Sound as a physical phenomenon has dominated the imagination of avant garde composers during

the later 20th century. None has been more obsessed by it than the school of spectral composers. ‘Spectrality’, according to one of its founders, Romanian pioneer Horatiu Radulescu, is not about composers with an interest in the occult or who like dressing up as spooks, but instead involves searching out the "deep structure of sound" revealed in its harmonic spectrum. The search for "Music... older than music", as one of Radulescu's titles has it, was anticipated by Xenakis and Stockhausen, among others. Until this point, Western composition had long spoken the language of tones, defined through melody, harmony and rhythm – music which leaves the inner nature of sound unexplored. It's this conception which spectralism challenges. Essentially, the spectralist idea is that one single sound is also a resonant acoustic complex.

During the 60s, avantgarde composers were rejecting the straitjacket of serialist complexity – giving rise, in America, to the minimalism of Reich, Riley and Glass.
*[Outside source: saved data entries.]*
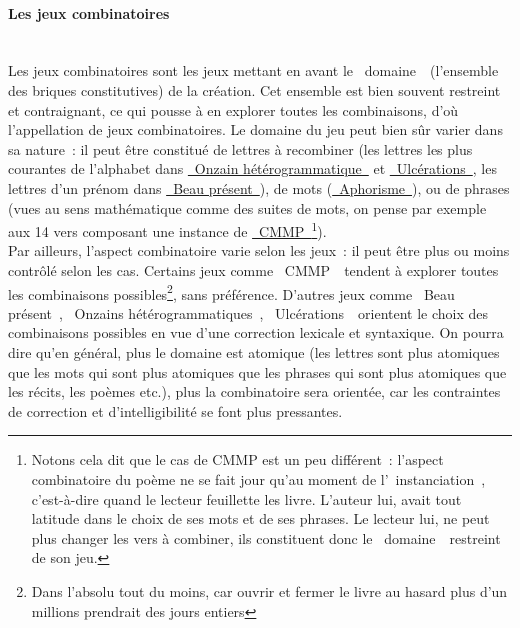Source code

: \documentclass{article}
\newcommand{\subsubsubsection}[1]{\paragraph{#1}\mbox{}\\}
\begin{document}
				\subsubsubsection{Les jeux combinatoires}
					Les jeux combinatoires sont les jeux mettant en avant le \guillemotleft~domaine~\guillemotright~(l'ensemble des briques constitutives) de la création. Cet ensemble est bien souvent restreint et contraignant, ce qui pousse à en explorer toutes les combinaisons, d'où l'appellation de jeux combinatoires. Le domaine du jeu peut bien sûr varier dans sa nature~: il peut être constitué de lettres à recombiner (les lettres les plus courantes de l'alphabet dans \href{http://oulipo.net/fr/contraintes/onzain-heterogrammatique}{\guillemotleft~Onzain hétérogrammatique~\guillemotright} et \href{http://oulipo.net/fr/contraintes/ulcerations}{\guillemotleft~Ulcérations~\guillemotright}, les lettres d'un prénom dans \href{http://oulipo.net/fr/contraintes/beau-present}{\guillemotleft~Beau présent~\guillemotright}), de mots (\href{http://oulipo.net/fr/contraintes/aphorisme}{\guillemotleft~Aphorisme~\guillemotright}), ou de phrases (vues au sens mathématique comme des suites de mots, on pense par exemple aux 14 vers composant une instance de \href{http://oulipo.net/fr/contraintes/cmmp}{\guillemotleft~CMMP~\guillemotright}\footnote{Notons cela dit que le cas de CMMP est un peu différent~: l'aspect combinatoire du poème ne se fait jour qu'au moment de l'\guillemotleft~instanciation~\guillemotright, c'est-à-dire quand le lecteur feuillette les livre. L'auteur lui, avait tout latitude dans le choix de ses mots et de ses phrases. Le lecteur lui, ne peut plus changer les vers à combiner, ils constituent donc le \guillemotleft~domaine~\guillemotright~restreint de son jeu.}).\\
				
					Par ailleurs, l'aspect combinatoire varie selon les jeux~: il peut être plus ou moins contrôlé selon les cas. Certains jeux comme \guillemotleft~CMMP~\guillemotright~tendent à explorer toutes les combinaisons possibles\footnote{Dans l'absolu tout du moins, car ouvrir et fermer le livre au hasard plus d'un millions prendrait des jours entiers}, sans préférence. D'autres jeux comme \guillemotleft~Beau présent~\guillemotright, \guillemotleft~Onzains hétérogrammatiques~\guillemotright, \guillemotleft~Ulcérations~\guillemotright~orientent le choix des combinaisons possibles en vue d'une correction lexicale et syntaxique. On pourra dire qu'en général, plus le domaine est atomique (les lettres sont plus atomiques que les mots qui sont plus atomiques que les phrases qui sont plus atomiques que les récits, les poèmes etc.), plus la combinatoire sera orientée, car les contraintes de correction et d'intelligibilité se font plus pressantes.
				
\end{document}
In Europe, Stockhausen's search for the inner nature of sound influenced a group of composers intent on analysing the sound spectrum. By the mid-70s, Radulescu, Gérard Grisey and Tristan Murail were producing the style of music which became known as ‘spectralism’. Connotations of spectres and apparitions are unfortunate; this music works with the harmonic spectrum, and it can be strident as well as ghostly or numinous. Like the minimalists, spectral composers came to reject the mathematical abstractions of serialism. Kaija Saariaho was struck by how "[Grisey's] music, and Tristan Murail's, sounded completely different to the serial harmonic structures which were based more on abstraction, or some intellectual game, than the actual sounding result". Minimalism and spectralism both neutralised their materials, notably melody, in order to make the form transparent, but in other ways couldn't be more opposed. Spectralists wanted to advance the modernist project, an alien concern for minimalists. And although spectralism began as a reaction against serialist complexity, most listeners would regard it as in many ways just as complex.

Like minimalists, spectralists – not only second generation figures such as Saariaho and Jonathan

Harvey, but also the founders themselves – have moved away from the pure original vision. But what exactly is that vision? Hugues Dufourt wrote an article that referred to "musique spectrale", and the label was picked up by writers and journalists. But artists hate labels, and spectral composers are no exception. Radulescu refers to the "spectral technique of composition" rather than "spectral music", and Grisey maintained that "Spectralism is not a system... like serial music or even tonal music. It's an attitude. It considers sounds, not as dead objects that you can easily and arbitrarily permutate in all directions, but as being like living objects with a birth, lifetime and death." Grisey insisted that the basic unit of music should be the sound, not the note on the page.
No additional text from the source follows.